**Work task**
Copy each line from the entries that the word "polygon" appears in.
━━ Exercise materials
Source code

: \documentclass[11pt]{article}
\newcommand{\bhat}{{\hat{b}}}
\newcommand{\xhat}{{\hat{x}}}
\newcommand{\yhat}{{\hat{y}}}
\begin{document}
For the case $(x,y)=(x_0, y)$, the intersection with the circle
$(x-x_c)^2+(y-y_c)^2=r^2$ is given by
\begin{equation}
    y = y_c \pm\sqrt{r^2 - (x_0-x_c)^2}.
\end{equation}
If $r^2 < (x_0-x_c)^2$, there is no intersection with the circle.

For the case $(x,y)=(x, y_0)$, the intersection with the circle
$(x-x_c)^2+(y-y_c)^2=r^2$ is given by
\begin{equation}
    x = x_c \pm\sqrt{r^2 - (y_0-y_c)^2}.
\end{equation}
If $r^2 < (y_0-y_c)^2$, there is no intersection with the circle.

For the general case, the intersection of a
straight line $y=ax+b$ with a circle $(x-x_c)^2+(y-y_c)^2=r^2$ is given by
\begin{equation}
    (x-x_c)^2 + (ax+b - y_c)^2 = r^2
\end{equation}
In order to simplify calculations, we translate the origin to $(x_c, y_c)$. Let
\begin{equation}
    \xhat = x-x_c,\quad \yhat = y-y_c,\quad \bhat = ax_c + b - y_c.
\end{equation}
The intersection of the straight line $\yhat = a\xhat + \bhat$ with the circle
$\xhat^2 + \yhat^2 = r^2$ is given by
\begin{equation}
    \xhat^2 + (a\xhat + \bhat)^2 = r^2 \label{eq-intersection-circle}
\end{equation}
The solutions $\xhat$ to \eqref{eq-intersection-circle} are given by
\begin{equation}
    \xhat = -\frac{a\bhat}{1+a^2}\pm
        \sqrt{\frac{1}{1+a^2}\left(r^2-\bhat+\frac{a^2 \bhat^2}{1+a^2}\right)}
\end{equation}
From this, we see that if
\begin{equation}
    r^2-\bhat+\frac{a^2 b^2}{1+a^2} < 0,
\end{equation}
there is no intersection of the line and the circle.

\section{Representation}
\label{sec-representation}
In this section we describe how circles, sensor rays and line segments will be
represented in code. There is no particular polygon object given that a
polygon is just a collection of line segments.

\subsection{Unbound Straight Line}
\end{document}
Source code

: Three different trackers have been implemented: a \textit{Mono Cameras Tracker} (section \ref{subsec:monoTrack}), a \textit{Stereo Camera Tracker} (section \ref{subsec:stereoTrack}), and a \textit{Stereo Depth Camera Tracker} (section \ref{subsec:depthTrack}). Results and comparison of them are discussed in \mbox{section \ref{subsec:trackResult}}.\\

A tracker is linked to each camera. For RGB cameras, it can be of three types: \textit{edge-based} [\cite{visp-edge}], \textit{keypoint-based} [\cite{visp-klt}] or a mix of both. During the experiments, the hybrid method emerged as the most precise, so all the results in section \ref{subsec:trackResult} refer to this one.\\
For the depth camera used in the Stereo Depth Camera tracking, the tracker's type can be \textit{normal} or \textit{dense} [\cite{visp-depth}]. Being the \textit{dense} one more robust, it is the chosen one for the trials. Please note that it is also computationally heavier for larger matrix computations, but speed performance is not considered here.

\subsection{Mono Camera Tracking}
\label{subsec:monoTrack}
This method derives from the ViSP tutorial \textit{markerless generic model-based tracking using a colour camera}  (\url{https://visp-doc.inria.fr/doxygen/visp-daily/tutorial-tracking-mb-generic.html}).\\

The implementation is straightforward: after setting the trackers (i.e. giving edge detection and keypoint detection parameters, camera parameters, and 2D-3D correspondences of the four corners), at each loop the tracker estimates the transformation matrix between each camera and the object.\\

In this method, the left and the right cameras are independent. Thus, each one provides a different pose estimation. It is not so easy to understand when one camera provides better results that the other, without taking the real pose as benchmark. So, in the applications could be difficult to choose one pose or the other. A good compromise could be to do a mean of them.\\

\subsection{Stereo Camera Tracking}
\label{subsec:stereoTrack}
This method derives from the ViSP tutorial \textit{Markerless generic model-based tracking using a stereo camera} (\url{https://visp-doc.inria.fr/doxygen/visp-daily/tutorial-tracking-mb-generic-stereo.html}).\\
━━━━
**Output**
represented in code. There is no particular polygon object given that a
polygon is just a collection of line segments.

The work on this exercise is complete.